The problem we run in to is that the words are there, the words that say we are free from the law. If we want to leave it right there, we can go out and rob all the banks and pick all the pockets we want and God tells us it's ok. But in my Bible there are over a thousand more pages, and they add a bit more to the story.

Notice the last word in the passage above. It appears as if we're to lust after the wealth of others, that is, to want what they've got. But take another look at the word. Notice that it's in italics. That means the word isn't actually in the Bible. The word has been added for clarity, as the translators consider clarity to be. If we read this as it is in the Greek we have: "Let no man seek his own, but every man another's." Now, instead of wealth, let's add a word such as "comfort," or "health," or "peace of mind," or "happiness." Does this change the picture at all? By looking at the passage in this light, instead of desiring to have what another person has, I instead want to give what I have to that person so they will have what I want instead of the other way around. As the saying goes: "It's all in the way you look at things."
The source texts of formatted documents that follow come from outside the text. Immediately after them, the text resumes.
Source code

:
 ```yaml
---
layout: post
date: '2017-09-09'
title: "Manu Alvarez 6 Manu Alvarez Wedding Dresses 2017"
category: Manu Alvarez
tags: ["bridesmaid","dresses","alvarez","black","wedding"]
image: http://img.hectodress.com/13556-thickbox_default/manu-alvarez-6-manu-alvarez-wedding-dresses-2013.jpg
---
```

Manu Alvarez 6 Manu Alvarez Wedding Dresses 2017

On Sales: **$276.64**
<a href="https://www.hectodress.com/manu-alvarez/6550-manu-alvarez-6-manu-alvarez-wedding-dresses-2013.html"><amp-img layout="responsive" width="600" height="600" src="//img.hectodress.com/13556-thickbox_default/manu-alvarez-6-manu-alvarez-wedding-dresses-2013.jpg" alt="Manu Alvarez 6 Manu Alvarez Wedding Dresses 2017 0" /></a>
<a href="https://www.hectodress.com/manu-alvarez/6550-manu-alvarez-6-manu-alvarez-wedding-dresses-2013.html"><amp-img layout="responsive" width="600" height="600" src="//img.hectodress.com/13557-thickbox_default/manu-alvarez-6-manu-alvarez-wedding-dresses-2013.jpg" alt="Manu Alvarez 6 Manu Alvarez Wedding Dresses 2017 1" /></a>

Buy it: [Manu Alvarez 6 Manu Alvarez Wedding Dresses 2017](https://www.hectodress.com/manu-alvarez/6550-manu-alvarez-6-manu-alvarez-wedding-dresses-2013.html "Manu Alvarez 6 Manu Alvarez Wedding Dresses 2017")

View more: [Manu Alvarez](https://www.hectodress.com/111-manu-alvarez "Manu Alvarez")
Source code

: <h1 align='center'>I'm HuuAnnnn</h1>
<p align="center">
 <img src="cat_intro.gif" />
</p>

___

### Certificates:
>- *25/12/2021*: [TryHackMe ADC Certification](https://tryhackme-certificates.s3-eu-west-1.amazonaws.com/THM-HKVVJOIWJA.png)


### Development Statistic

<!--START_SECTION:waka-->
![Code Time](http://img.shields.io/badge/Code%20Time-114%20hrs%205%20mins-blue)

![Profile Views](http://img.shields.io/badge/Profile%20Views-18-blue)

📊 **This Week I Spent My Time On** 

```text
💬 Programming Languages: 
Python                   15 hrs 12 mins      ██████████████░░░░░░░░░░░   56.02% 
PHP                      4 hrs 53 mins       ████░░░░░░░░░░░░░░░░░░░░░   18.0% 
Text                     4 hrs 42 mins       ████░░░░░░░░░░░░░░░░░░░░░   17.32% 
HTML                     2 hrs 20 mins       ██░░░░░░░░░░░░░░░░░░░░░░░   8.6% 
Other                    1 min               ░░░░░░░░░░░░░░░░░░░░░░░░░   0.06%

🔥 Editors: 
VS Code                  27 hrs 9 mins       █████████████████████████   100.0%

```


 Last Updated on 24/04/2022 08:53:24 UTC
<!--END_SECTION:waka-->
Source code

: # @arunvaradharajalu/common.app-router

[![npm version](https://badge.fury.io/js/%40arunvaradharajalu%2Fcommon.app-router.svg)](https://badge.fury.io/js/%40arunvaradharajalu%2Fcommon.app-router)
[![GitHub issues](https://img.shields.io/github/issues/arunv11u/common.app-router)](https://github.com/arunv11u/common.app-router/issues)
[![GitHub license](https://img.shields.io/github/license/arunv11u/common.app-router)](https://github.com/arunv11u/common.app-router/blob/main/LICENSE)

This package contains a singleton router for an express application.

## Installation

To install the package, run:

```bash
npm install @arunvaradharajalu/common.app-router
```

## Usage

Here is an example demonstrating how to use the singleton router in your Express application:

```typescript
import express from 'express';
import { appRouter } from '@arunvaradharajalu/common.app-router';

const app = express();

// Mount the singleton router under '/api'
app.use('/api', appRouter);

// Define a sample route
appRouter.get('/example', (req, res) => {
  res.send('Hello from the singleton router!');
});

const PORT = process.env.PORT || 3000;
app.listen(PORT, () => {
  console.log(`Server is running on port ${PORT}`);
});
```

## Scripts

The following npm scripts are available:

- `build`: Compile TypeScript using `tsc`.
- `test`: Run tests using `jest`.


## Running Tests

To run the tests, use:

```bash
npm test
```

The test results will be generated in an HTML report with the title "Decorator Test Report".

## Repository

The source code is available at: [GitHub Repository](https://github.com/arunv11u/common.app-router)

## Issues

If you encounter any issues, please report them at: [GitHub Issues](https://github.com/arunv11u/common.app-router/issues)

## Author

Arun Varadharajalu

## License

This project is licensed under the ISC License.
For, brethren, ye have been called unto liberty; only use not liberty for an occasion to the flesh, but by love serve one another. For all the law is fulfilled in one word, even in this; Thou shalt love thy neighbour as thyself. (Gal 5:13-14)

The picture has changed. Now we find that the liberty we've been given is not so we can rob others, but so we can love others as ourself. As Riley would say "What a revolting development this is!" (You youngsters under 60 probably have no idea who Riley (The Life of Riley) is, but I hope you catch the message.)

Now the Lord is that Spirit: and where the Spirit of the Lord is, there is liberty. (2Cor 3:17)

Did you get the picture? Liberty is where the Spirit of the Lord is. Therefore, where the Spirit of the Lord is not, there remains the law. Does this ring true to you?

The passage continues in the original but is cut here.